→ **Work request**
Below are the records; count how many of their lines carry "gear" and give only the number.

START Data for the task

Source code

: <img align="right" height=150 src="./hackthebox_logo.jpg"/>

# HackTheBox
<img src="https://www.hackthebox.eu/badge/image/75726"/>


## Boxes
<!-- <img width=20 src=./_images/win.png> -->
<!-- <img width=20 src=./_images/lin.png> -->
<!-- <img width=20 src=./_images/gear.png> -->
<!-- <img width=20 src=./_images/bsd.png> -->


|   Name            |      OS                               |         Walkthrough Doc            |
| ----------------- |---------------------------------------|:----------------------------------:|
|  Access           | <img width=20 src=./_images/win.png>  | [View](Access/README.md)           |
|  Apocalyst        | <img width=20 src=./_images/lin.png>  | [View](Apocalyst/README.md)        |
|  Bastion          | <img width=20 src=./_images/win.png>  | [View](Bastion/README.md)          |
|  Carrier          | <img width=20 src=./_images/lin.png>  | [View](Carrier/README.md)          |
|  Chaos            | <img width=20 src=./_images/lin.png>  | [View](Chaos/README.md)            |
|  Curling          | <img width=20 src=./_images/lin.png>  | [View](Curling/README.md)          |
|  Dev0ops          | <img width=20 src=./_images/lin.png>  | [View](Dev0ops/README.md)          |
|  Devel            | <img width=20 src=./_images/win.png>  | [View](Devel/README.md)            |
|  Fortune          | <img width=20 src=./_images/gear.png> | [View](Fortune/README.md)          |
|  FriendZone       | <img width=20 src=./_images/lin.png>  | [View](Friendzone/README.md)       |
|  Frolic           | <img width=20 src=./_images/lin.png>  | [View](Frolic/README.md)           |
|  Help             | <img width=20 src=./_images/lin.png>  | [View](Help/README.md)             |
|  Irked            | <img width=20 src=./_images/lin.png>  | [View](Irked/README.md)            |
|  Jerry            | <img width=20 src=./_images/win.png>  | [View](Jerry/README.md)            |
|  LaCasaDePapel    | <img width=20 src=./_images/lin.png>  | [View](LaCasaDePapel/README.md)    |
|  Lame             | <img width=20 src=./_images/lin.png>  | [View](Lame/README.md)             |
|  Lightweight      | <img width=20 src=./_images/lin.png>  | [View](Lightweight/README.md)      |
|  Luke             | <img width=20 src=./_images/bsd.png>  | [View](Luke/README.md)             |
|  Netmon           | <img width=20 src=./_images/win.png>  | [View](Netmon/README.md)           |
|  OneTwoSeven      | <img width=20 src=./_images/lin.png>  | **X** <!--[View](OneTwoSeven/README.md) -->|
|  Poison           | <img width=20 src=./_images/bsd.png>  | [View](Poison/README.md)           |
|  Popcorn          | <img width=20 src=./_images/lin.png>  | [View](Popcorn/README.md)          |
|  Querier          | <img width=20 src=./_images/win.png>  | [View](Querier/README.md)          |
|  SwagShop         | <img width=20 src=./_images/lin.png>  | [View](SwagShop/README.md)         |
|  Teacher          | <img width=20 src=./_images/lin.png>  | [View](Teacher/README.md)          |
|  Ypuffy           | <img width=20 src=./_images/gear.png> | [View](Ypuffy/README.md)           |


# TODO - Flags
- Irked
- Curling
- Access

END Data for the task

→ **Exercise output**
3